As recently as 2021, the California think-tank RAND concluded that the British army was “capable of sustaining a deployed armored brigade indefinitely, even if many of the details regarding how remain unknown.” In Western armies, an armored brigade might possess a hundred or more tanks.

Now consider the Argentine army. During the 1982 Falklands War, British forces crossed thousands of miles of open ocean, engaged and soundly defeated an Argentine force. Around the time of the war, the Argentine army was in the process of reequipping its armored brigades with locally-made Tanque Argentino Medianotanks.

Today the roughly 200 TAMs equip two brigades. They have never fought a war. Four decades after the Falklands War, Argentina lacks the transport and logistical capacity to deploy and sustain heavy forces over long distances and spans of time. “Our country cannot even reach the Falkland Islands with combat-equipped military personnel,” Argentine newspaper La Nacionreported in 2021.

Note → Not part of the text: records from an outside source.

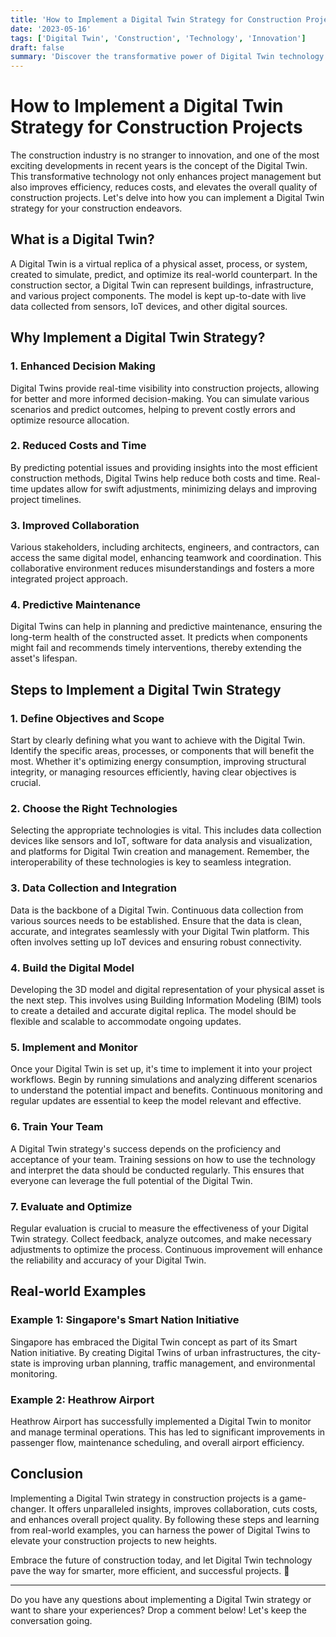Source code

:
 ```yaml
---
title: 'How to Implement a Digital Twin Strategy for Construction Projects'
date: '2023-05-16'
tags: ['Digital Twin', 'Construction', 'Technology', 'Innovation']
draft: false
summary: 'Discover the transformative power of Digital Twin technology in construction and learn how to implement a winning strategy for your projects.'
---
```


# How to Implement a Digital Twin Strategy for Construction Projects

The construction industry is no stranger to innovation, and one of the most exciting developments in recent years is the concept of the Digital Twin. This transformative technology not only enhances project management but also improves efficiency, reduces costs, and elevates the overall quality of construction projects. Let's delve into how you can implement a Digital Twin strategy for your construction endeavors.

## What is a Digital Twin?

A Digital Twin is a virtual replica of a physical asset, process, or system, created to simulate, predict, and optimize its real-world counterpart. In the construction sector, a Digital Twin can represent buildings, infrastructure, and various project components. The model is kept up-to-date with live data collected from sensors, IoT devices, and other digital sources.

## Why Implement a Digital Twin Strategy?

### 1. Enhanced Decision Making
Digital Twins provide real-time visibility into construction projects, allowing for better and more informed decision-making. You can simulate various scenarios and predict outcomes, helping to prevent costly errors and optimize resource allocation.

### 2. Reduced Costs and Time
By predicting potential issues and providing insights into the most efficient construction methods, Digital Twins help reduce both costs and time. Real-time updates allow for swift adjustments, minimizing delays and improving project timelines.

### 3. Improved Collaboration
Various stakeholders, including architects, engineers, and contractors, can access the same digital model, enhancing teamwork and coordination. This collaborative environment reduces misunderstandings and fosters a more integrated project approach.

### 4. Predictive Maintenance
Digital Twins can help in planning and predictive maintenance, ensuring the long-term health of the constructed asset. It predicts when components might fail and recommends timely interventions, thereby extending the asset's lifespan.

## Steps to Implement a Digital Twin Strategy

### 1. Define Objectives and Scope
Start by clearly defining what you want to achieve with the Digital Twin. Identify the specific areas, processes, or components that will benefit the most. Whether it's optimizing energy consumption, improving structural integrity, or managing resources efficiently, having clear objectives is crucial.

### 2. Choose the Right Technologies
Selecting the appropriate technologies is vital. This includes data collection devices like sensors and IoT, software for data analysis and visualization, and platforms for Digital Twin creation and management. Remember, the interoperability of these technologies is key to seamless integration.

### 3. Data Collection and Integration
Data is the backbone of a Digital Twin. Continuous data collection from various sources needs to be established. Ensure that the data is clean, accurate, and integrates seamlessly with your Digital Twin platform. This often involves setting up IoT devices and ensuring robust connectivity.

### 4. Build the Digital Model
Developing the 3D model and digital representation of your physical asset is the next step. This involves using Building Information Modeling (BIM) tools to create a detailed and accurate digital replica. The model should be flexible and scalable to accommodate ongoing updates.

### 5. Implement and Monitor
Once your Digital Twin is set up, it's time to implement it into your project workflows. Begin by running simulations and analyzing different scenarios to understand the potential impact and benefits. Continuous monitoring and regular updates are essential to keep the model relevant and effective.

### 6. Train Your Team
A Digital Twin strategy's success depends on the proficiency and acceptance of your team. Training sessions on how to use the technology and interpret the data should be conducted regularly. This ensures that everyone can leverage the full potential of the Digital Twin.

### 7. Evaluate and Optimize
Regular evaluation is crucial to measure the effectiveness of your Digital Twin strategy. Collect feedback, analyze outcomes, and make necessary adjustments to optimize the process. Continuous improvement will enhance the reliability and accuracy of your Digital Twin.

## Real-world Examples

### Example 1: Singapore's Smart Nation Initiative
Singapore has embraced the Digital Twin concept as part of its Smart Nation initiative. By creating Digital Twins of urban infrastructures, the city-state is improving urban planning, traffic management, and environmental monitoring.

### Example 2: Heathrow Airport
Heathrow Airport has successfully implemented a Digital Twin to monitor and manage terminal operations. This has led to significant improvements in passenger flow, maintenance scheduling, and overall airport efficiency.

## Conclusion

Implementing a Digital Twin strategy in construction projects is a game-changer. It offers unparalleled insights, improves collaboration, cuts costs, and enhances overall project quality. By following these steps and learning from real-world examples, you can harness the power of Digital Twins to elevate your construction projects to new heights.

Embrace the future of construction today, and let Digital Twin technology pave the way for smarter, more efficient, and successful projects. 🚀

---

Do you have any questions about implementing a Digital Twin strategy or want to share your experiences? Drop a comment below! Let's keep the conversation going.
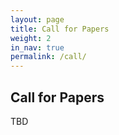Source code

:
 ```yaml
---
layout: page
title: Call for Papers
weight: 2
in_nav: true
permalink: /call/
---
```


## Call for Papers
TBD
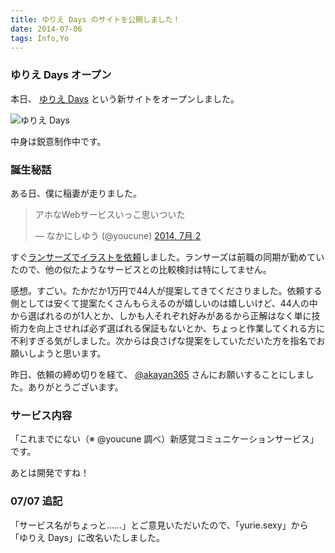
 ```yaml
---
title: ゆりえ Days のサイトを公開しました！
date: 2014-07-06
tags: Info,Yo
---
```


### ゆりえ Days オープン

本日、 [ゆりえ Days](http://yurie.sexy/?utm_source=mono&utm_medium=article&utm_content=20140706_yurie-site-released) という新サイトをオープンしました。

![ゆりえ Days](/mono/info/20140706_yurie-site-released.png)

中身は鋭意制作中です。

### 誕生秘話

ある日、僕に稲妻が走りました。

<blockquote class="twitter-tweet" lang="ja"><p>アホなWebサービスいっこ思いついた</p>&mdash; なかにしゆう (@youcune) <a href="https://twitter.com/youcune/statuses/484337264042856448">2014, 7月 2</a></blockquote>

すぐ[ランサーズでイラストを依頼](http://www.lancers.jp/work/detail/369753)しました。ランサーズは前職の同期が勤めていたので、他の似たようなサービスとの比較検討は特にしてません。

感想。すごい。たかだか1万円で44人が提案してきてくださりました。依頼する側としては安くて提案たくさんもらえるのが嬉しいのは嬉しいけど、44人の中から選ばれるのが1人とか、しかも人それぞれ好みがあるから正解はなく単に技術力を向上させれば必ず選ばれる保証もないとか、ちょっと作業してくれる方に不利すぎる気がしました。次からは良さげな提案をしていただいた方を指名でお願いしようと思います。

昨日、依頼の締め切りを経て、 [@akayan365](https://twitter.com/akayan365) さんにお願いすることにしました。ありがとうございます。

### サービス内容

「これまでにない（※ @youcune 調べ）新感覚コミュニケーションサービス」です。

あとは開発ですね！

### 07/07 追記

「サービス名がちょっと……」とご意見いただいたので、「yurie.sexy」から「ゆりえ Days」に改名いたしました。
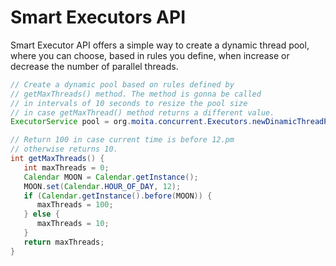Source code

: Smart Executors API
====================

Smart Executor API offers a simple way to create a dynamic thread pool, where you can choose, based in rules you define, when increase or decrease the number of parallel threads.

```Java
// Create a dynamic pool based on rules defined by
// getMaxThreads() method. The method is gonna be called
// in intervals of 10 seconds to resize the pool size 
// in case getMaxThread() method returns a different value.
ExecutorService pool = org.moita.concurrent.Executors.newDinamicThreadPool(() -> getMaxThreads(), 10);

// Return 100 in case current time is before 12.pm
// otherwise returns 10.
int getMaxThreads() {
   int maxThreads = 0;
   Calendar MOON = Calendar.getInstance();
   MOON.set(Calendar.HOUR_OF_DAY, 12);
   if (Calendar.getInstance().before(MOON)) {
      maxThreads = 100;
   } else {
      maxThreads = 10;
   }
   return maxThreads;
}
```
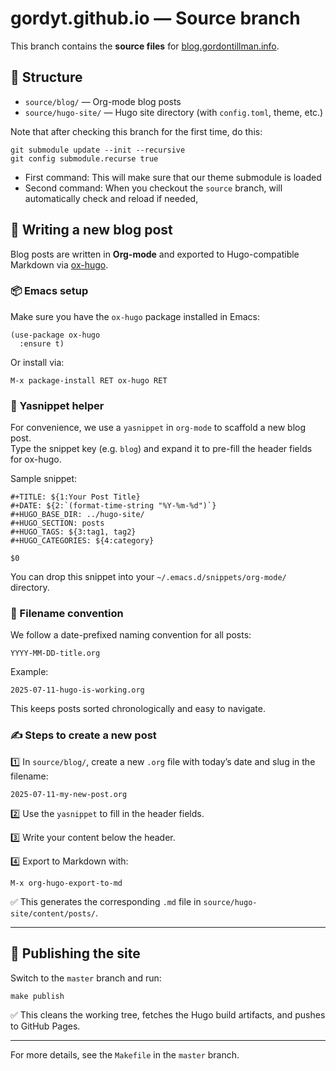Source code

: # gordyt.github.io — Source branch

This branch contains the **source files** for [blog.gordontillman.info](https://blog.gordontillman.info/).

## 📑 Structure
- `source/blog/` — Org-mode blog posts
- `source/hugo-site/` — Hugo site directory (with `config.toml`, theme, etc.)

Note that after checking this branch for the first time, do this:

```
git submodule update --init --recursive
git config submodule.recurse true
```

- First command: This will make sure that our theme submodule is loaded
- Second command: When you checkout the `source` branch, will automatically check and reload if needed,


## 📝 Writing a new blog post

Blog posts are written in **Org-mode** and exported to Hugo-compatible Markdown via [ox-hugo](https://ox-hugo.scripter.co/).

### 📦 Emacs setup
Make sure you have the `ox-hugo` package installed in Emacs:
```elisp
(use-package ox-hugo
  :ensure t)
```

Or install via:
```
M-x package-install RET ox-hugo RET
```

### 🧩 Yasnippet helper
For convenience, we use a `yasnippet` in `org-mode` to scaffold a new blog post.  
Type the snippet key (e.g. `blog`) and expand it to pre-fill the header fields for ox-hugo.

Sample snippet:
```
#+TITLE: ${1:Your Post Title}
#+DATE: ${2:`(format-time-string "%Y-%m-%d")`}
#+HUGO_BASE_DIR: ../hugo-site/
#+HUGO_SECTION: posts
#+HUGO_TAGS: ${3:tag1, tag2}
#+HUGO_CATEGORIES: ${4:category}

$0
```

You can drop this snippet into your `~/.emacs.d/snippets/org-mode/` directory.

### 📆 Filename convention
We follow a date-prefixed naming convention for all posts:
```
YYYY-MM-DD-title.org
```

Example:
```
2025-07-11-hugo-is-working.org
```

This keeps posts sorted chronologically and easy to navigate.

### ✍️ Steps to create a new post
1️⃣ In `source/blog/`, create a new `.org` file with today’s date and slug in the filename:
```
2025-07-11-my-new-post.org
```

2️⃣ Use the `yasnippet` to fill in the header fields.

3️⃣ Write your content below the header.

4️⃣ Export to Markdown with:
```
M-x org-hugo-export-to-md
```

✅ This generates the corresponding `.md` file in `source/hugo-site/content/posts/`.

---

## 🚀 Publishing the site
Switch to the `master` branch and run:
```
make publish
```

✅ This cleans the working tree, fetches the Hugo build artifacts, and pushes to GitHub Pages.

---

For more details, see the `Makefile` in the `master` branch.
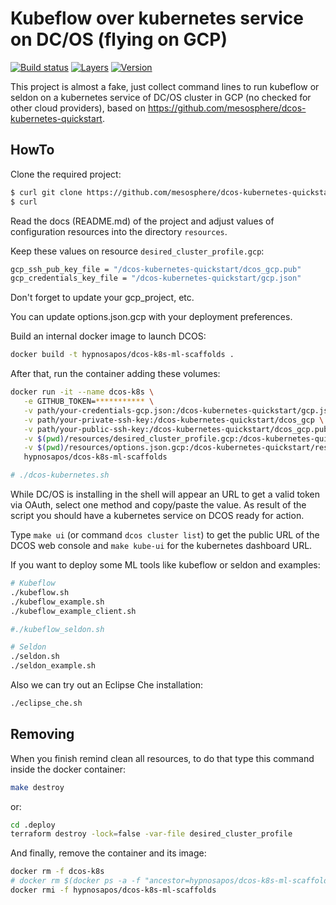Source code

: # Kubeflow over kubernetes service on DC/OS (flying on GCP)
[![Build status](https://circleci.com/gh/hypnosapos/dcos-k8s-ml-scaffolds/tree/master.svg?style=svg)](https://circleci.com/gh/hypnosapos/dcos-k8s-ml-scaffolds/tree/master)
[![Layers](https://images.microbadger.com/badges/image/hypnosapos/dcos-k8s-ml-scaffolds.svg)](https://microbadger.com/images/hypnosapos/dcos-k8s-ml-scaffolds)
[![Version](https://images.microbadger.com/badges/version/hypnosapos/dcos-k8s-ml-scaffolds.svg)](https://microbadger.com/images/hypnosapos/dcos-k8s-ml-scaffolds)


This project is almost a fake, just collect command lines to run kubeflow or seldon on a kubernetes service of DC/OS cluster in GCP (no checked for other cloud providers),
based on https://github.com/mesosphere/dcos-kubernetes-quickstart.

## HowTo

Clone the required project:

```bash
$ curl git clone https://github.com/mesosphere/dcos-kubernetes-quickstart
$ curl 
```

Read the docs (README.md) of the project and adjust values of configuration resources into the directory `resources`.

Keep these values on resource `desired_cluster_profile.gcp`:

```bash
gcp_ssh_pub_key_file = "/dcos-kubernetes-quickstart/dcos_gcp.pub"
gcp_credentials_key_file = "/dcos-kubernetes-quickstart/gcp.json"
```

Don't forget to update your gcp_project, etc.

You can update options.json.gcp with your deployment preferences.

Build an internal docker image to launch DCOS:

```bash
docker build -t hypnosapos/dcos-k8s-ml-scaffolds .
```

After that, run the container adding these volumes:

```bash
docker run -it --name dcos-k8s \
   -e GITHUB_TOKEN=*********** \
   -v path/your-credentials-gcp.json:/dcos-kubernetes-quickstart/gcp.json \
   -v path/your-private-ssh-key:/dcos-kubernetes-quickstart/dcos_gcp \
   -v path/your-public-ssh-key:/dcos-kubernetes-quickstart/dcos_gcp.pub \
   -v $(pwd)/resources/desired_cluster_profile.gcp:/dcos-kubernetes-quickstart/resources/desired_cluster_profile.gcp \
   -v $(pwd)/resources/options.json.gcp:/dcos-kubernetes-quickstart/resources/options.json.gcp \
   hypnosapos/dcos-k8s-ml-scaffolds

# ./dcos-kubernetes.sh
```

While DC/OS is installing in the shell will appear an URL to get a valid token via OAuth, select one method and copy/paste the value.
As result of the script you should have a kubernetes service on DCOS ready for action.

Type `make ui` (or command `dcos cluster list`) to get the public URL of the DCOS web console and `make kube-ui` for the kubernetes dashboard URL.

If you want to deploy some ML tools like kubeflow or seldon and examples:

```bash
# Kubeflow
./kubeflow.sh
./kubeflow_example.sh
./kubeflow_example_client.sh

#./kubeflow_seldon.sh

# Seldon
./seldon.sh
./seldon_example.sh
```

Also we can try out an Eclipse Che installation:

```bash
./eclipse_che.sh
```

## Removing

When you finish remind clean all resources, to do that type this command inside the docker container:

```bash
make destroy
```

or:

```bash
cd .deploy
terraform destroy -lock=false -var-file desired_cluster_profile
```

And finally, remove the container and its image:

```bash
docker rm -f dcos-k8s
# docker rm $(docker ps -a -f "ancestor=hypnosapos/dcos-k8s-ml-scaffolds" --format '{{.Names}}')
docker rmi -f hypnosapos/dcos-k8s-ml-scaffolds
```
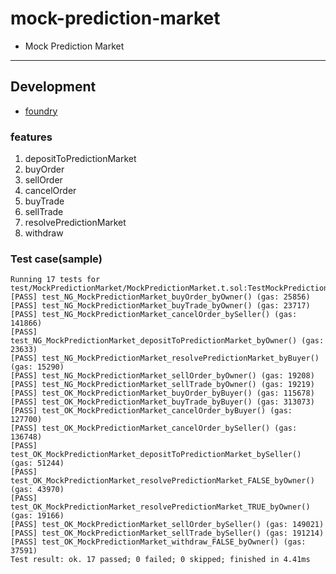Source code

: # mock-prediction-market

- Mock Prediction Market

-----

## Development

- [foundry](https://book.getfoundry.sh/)

### features

1. depositToPredictionMarket
2. buyOrder
3. sellOrder
4. cancelOrder
5. buyTrade
6. sellTrade
7. resolvePredictionMarket
8. withdraw

### Test case(sample)

```linux
Running 17 tests for test/MockPredictionMarket/MockPredictionMarket.t.sol:TestMockPredictionMarket
[PASS] test_NG_MockPredictionMarket_buyOrder_byOwner() (gas: 25856)
[PASS] test_NG_MockPredictionMarket_buyTrade_byOwner() (gas: 23717)
[PASS] test_NG_MockPredictionMarket_cancelOrder_bySeller() (gas: 141866)
[PASS] test_NG_MockPredictionMarket_depositToPredictionMarket_byOwner() (gas: 23633)
[PASS] test_NG_MockPredictionMarket_resolvePredictionMarket_byBuyer() (gas: 15290)
[PASS] test_NG_MockPredictionMarket_sellOrder_byOwner() (gas: 19208)
[PASS] test_NG_MockPredictionMarket_sellTrade_byOwner() (gas: 19219)
[PASS] test_OK_MockPredictionMarket_buyOrder_byBuyer() (gas: 115678)
[PASS] test_OK_MockPredictionMarket_buyTrade_byBuyer() (gas: 313073)
[PASS] test_OK_MockPredictionMarket_cancelOrder_byBuyer() (gas: 127700)
[PASS] test_OK_MockPredictionMarket_cancelOrder_bySeller() (gas: 136748)
[PASS] test_OK_MockPredictionMarket_depositToPredictionMarket_bySeller() (gas: 51244)
[PASS] test_OK_MockPredictionMarket_resolvePredictionMarket_FALSE_byOwner() (gas: 43970)
[PASS] test_OK_MockPredictionMarket_resolvePredictionMarket_TRUE_byOwner() (gas: 19166)
[PASS] test_OK_MockPredictionMarket_sellOrder_bySeller() (gas: 149021)
[PASS] test_OK_MockPredictionMarket_sellTrade_bySeller() (gas: 191214)
[PASS] test_OK_MockPredictionMarket_withdraw_FALSE_byOwner() (gas: 37591)
Test result: ok. 17 passed; 0 failed; 0 skipped; finished in 4.41ms
```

But let’s imagine Argentine and British tanks somehow could meet in battle. The TAM weighs just 30 tons, compared to the Challenger 2’s 62 tons. The Argentine tank is armed with a 105-millimeter gun. The Challenger 2 boasts a 120-millimeter gun. In a direct fight, a TAM brigade is unlikely to pose much of a danger to a Challenger 2 brigade.

After all, the armor on the Challenger 2 is “among the best in the world,” according to U.K. Defense Journal. It’s not even clear that a TAM could destroy a Challenger 2 with a direct hit on its frontal armor. By contrast, a direct hit by a 120-millimeter armor-piercing shell on any medium-weight armored vehicle is likely to obliterate the target.

All this is to say that simple numbers don’t tell a complete story. The army with more tanks isn’t necessarily the more powerful army.